#### [Action item]
Hunt through the entries for the word "servidor" and copy each line in which it appears.

(Data entries)
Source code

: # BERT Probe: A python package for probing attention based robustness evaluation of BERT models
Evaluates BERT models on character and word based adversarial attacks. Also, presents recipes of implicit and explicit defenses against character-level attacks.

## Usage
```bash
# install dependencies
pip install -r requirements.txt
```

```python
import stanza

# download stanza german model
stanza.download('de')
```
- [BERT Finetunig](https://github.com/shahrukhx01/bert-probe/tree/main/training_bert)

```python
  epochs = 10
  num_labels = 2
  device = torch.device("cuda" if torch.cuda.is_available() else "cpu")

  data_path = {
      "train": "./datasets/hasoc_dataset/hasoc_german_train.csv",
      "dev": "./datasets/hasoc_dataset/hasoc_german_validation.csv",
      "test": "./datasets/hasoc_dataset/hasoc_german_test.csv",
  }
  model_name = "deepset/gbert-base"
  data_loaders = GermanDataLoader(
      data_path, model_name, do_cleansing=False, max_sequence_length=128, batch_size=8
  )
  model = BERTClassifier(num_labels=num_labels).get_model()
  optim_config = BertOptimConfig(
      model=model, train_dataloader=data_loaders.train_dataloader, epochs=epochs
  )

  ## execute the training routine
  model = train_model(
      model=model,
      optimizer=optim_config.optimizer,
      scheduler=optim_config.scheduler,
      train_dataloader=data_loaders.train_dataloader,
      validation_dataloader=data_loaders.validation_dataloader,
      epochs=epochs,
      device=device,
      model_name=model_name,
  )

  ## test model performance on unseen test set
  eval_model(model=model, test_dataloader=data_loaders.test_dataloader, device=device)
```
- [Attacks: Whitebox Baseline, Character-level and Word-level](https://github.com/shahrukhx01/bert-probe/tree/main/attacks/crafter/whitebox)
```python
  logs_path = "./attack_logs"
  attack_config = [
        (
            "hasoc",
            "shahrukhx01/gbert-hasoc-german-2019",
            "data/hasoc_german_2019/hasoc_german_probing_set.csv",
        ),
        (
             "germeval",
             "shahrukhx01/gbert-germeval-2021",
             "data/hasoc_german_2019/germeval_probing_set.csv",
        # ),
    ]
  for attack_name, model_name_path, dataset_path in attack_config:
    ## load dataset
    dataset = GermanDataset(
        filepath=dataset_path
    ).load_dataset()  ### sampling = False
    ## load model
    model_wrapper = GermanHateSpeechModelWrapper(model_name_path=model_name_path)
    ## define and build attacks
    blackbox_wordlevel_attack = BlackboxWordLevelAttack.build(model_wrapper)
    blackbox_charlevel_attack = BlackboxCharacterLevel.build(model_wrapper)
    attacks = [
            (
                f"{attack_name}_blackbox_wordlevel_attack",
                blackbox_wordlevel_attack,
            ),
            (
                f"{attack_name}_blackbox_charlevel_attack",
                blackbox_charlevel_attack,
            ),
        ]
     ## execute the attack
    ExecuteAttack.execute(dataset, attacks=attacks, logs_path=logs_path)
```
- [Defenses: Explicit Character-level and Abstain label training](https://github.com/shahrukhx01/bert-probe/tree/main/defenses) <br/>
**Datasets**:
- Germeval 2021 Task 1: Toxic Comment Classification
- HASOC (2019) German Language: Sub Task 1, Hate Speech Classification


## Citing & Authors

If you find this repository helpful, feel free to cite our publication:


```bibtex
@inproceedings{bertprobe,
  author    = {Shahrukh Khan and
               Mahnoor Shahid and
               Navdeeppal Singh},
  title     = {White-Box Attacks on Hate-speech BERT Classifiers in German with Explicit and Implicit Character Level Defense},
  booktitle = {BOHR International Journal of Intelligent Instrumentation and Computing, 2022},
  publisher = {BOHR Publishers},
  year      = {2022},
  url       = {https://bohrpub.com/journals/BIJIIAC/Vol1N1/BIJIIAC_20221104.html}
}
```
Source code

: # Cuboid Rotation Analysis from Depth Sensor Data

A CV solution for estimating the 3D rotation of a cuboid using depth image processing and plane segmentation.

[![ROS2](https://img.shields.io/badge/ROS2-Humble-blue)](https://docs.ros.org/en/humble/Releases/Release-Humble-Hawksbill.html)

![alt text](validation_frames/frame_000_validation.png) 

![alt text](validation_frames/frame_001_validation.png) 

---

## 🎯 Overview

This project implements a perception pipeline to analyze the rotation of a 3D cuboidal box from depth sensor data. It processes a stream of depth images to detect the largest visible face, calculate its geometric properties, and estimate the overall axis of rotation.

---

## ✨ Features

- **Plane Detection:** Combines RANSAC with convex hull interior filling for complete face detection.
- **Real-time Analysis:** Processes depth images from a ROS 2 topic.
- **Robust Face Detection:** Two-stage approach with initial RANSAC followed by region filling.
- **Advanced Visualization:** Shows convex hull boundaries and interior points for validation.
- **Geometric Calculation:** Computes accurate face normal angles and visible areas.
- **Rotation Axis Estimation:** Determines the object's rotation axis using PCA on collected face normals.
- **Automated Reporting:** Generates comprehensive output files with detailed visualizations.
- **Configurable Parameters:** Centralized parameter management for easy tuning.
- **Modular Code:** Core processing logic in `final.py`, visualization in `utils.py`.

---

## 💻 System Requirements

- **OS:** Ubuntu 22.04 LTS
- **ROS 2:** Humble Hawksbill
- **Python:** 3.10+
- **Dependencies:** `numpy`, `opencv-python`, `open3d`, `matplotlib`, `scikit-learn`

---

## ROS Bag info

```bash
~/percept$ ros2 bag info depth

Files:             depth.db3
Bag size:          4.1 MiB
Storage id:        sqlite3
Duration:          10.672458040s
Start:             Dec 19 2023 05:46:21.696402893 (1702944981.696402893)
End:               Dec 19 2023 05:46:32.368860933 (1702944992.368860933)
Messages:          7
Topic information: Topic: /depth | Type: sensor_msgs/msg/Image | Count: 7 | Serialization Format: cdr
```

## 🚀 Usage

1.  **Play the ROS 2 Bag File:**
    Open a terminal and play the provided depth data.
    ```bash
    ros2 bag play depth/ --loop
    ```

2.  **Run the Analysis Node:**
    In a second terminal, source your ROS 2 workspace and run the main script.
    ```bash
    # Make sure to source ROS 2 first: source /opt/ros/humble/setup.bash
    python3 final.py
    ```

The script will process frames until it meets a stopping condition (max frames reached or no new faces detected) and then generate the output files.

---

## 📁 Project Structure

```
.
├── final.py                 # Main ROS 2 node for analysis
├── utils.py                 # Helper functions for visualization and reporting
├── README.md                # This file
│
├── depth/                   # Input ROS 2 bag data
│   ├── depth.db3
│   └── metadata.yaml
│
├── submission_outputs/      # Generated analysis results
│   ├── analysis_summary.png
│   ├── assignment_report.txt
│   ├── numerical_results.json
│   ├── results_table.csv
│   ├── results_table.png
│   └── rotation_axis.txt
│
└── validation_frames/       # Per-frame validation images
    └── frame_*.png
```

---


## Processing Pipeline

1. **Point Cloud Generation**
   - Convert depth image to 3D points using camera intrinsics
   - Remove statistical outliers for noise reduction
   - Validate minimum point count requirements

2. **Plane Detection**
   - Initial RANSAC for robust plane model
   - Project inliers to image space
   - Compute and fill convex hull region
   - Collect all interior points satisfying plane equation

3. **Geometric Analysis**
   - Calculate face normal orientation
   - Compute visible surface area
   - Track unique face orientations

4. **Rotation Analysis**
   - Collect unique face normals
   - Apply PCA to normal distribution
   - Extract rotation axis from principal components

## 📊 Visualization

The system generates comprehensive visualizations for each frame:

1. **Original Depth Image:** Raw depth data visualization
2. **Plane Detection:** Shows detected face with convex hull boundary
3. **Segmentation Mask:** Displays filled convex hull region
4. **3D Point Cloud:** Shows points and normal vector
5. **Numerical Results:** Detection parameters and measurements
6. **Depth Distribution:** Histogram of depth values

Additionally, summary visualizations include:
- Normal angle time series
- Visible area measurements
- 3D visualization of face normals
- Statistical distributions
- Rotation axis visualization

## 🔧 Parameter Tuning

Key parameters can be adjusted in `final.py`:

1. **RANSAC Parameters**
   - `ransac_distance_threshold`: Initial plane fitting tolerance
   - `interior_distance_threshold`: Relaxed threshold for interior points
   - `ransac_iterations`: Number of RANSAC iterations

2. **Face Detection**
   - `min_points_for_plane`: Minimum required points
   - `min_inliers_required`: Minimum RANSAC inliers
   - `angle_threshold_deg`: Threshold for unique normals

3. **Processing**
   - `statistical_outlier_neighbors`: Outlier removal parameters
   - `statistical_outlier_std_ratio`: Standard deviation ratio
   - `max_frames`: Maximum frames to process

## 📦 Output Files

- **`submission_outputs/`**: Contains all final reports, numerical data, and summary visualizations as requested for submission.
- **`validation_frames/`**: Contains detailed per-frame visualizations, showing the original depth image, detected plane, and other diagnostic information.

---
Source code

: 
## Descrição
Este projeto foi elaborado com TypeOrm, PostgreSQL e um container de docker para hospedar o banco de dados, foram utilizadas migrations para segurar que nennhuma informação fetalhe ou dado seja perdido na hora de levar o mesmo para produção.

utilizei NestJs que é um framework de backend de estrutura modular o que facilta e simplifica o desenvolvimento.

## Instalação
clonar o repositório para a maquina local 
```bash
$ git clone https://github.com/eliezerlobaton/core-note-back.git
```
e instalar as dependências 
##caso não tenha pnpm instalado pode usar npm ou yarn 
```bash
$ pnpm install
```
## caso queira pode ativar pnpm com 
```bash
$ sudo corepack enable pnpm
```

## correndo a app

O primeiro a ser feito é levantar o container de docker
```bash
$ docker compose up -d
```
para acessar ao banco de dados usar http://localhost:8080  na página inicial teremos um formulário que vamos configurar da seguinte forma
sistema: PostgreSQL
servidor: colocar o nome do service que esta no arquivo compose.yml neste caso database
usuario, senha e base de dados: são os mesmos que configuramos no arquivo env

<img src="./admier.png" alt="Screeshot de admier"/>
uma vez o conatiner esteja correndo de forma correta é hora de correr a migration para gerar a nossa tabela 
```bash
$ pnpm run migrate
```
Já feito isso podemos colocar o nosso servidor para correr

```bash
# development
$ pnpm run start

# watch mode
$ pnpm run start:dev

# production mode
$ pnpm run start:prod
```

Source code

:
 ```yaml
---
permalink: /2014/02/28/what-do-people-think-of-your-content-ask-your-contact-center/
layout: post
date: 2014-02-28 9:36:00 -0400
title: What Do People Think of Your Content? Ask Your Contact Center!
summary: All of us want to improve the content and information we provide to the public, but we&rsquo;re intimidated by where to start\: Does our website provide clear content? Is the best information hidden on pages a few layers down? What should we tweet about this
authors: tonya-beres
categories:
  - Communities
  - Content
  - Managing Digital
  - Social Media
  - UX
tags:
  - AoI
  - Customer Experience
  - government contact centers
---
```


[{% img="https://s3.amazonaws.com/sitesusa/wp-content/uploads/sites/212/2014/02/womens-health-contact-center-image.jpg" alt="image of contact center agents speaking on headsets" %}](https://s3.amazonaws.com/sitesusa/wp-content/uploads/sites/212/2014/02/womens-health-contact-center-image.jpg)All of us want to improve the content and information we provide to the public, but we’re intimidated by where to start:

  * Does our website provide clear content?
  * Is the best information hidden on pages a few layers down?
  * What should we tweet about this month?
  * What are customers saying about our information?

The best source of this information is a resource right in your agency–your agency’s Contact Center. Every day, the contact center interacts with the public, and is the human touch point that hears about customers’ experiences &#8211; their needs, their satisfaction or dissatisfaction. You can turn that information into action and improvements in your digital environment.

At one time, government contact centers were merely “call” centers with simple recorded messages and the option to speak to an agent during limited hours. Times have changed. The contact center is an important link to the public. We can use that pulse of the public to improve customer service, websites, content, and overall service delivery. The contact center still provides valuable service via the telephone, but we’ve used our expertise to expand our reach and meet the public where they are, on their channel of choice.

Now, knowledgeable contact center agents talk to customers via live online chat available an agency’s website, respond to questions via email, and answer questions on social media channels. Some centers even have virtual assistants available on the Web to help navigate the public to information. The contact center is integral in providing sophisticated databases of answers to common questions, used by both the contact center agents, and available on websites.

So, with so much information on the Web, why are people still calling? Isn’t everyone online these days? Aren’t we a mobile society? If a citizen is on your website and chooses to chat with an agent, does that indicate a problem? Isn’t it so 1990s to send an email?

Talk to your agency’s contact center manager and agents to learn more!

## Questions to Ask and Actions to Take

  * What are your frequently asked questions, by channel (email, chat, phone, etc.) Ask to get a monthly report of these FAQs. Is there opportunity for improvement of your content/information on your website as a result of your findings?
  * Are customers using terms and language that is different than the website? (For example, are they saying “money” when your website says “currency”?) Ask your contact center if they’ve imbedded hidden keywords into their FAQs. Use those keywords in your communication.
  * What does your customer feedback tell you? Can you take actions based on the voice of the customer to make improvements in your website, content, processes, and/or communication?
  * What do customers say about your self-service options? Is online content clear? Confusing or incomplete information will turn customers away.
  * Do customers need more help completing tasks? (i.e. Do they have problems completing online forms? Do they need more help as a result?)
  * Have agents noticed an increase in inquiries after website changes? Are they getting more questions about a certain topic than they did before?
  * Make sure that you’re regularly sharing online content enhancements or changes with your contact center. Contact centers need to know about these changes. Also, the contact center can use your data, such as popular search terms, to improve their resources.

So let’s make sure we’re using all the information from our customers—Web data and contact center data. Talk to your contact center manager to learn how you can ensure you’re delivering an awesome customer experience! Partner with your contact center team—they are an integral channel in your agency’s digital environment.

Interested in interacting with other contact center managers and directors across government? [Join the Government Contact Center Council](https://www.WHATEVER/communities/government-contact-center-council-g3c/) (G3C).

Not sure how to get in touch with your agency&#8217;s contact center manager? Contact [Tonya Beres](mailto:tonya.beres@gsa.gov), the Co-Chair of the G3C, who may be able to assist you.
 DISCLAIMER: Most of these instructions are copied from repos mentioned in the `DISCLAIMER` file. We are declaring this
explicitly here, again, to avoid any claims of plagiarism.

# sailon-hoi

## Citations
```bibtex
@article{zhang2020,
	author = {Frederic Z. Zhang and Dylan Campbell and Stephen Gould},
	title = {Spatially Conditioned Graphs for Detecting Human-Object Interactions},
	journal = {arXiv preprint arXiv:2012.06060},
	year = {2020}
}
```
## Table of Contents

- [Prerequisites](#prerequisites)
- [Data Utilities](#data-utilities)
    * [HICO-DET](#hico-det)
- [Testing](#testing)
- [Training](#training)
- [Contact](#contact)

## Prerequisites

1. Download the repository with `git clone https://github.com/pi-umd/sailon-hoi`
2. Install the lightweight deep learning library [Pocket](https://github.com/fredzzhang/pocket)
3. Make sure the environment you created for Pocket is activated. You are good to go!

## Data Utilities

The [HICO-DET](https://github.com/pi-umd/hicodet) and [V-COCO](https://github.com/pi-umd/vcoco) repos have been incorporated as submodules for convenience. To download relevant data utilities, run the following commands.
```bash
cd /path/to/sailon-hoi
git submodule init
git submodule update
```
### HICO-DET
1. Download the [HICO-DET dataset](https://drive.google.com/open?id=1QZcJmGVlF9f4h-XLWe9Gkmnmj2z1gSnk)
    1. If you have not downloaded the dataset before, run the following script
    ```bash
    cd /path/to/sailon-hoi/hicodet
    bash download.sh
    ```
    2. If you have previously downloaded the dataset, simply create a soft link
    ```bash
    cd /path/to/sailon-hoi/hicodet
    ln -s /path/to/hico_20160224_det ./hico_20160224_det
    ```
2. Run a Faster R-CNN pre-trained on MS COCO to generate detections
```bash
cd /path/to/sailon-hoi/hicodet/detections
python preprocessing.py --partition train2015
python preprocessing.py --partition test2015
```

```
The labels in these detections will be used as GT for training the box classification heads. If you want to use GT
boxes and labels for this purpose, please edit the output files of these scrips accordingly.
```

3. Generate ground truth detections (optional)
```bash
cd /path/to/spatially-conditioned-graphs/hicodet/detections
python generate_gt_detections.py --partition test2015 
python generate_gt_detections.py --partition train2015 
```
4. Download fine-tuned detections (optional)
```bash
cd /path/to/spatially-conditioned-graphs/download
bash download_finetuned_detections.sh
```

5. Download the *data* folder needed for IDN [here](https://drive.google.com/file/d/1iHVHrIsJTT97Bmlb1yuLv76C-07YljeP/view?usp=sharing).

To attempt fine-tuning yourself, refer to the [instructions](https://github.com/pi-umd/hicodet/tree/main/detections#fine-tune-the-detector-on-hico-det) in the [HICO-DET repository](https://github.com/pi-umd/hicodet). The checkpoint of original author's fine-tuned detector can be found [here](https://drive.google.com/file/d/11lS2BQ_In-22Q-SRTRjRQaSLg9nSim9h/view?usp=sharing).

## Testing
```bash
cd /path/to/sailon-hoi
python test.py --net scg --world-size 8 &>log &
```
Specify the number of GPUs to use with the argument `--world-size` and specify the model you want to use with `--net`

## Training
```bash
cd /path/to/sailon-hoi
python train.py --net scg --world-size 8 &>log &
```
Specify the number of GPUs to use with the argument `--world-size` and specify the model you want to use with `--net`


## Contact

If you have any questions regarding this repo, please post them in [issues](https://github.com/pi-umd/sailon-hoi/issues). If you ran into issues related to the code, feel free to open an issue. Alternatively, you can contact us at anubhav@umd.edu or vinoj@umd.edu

#### [Output below]
servidor: colocar o nome do service que esta no arquivo compose.yml neste caso database
Já feito isso podemos colocar o nosso servidor para correr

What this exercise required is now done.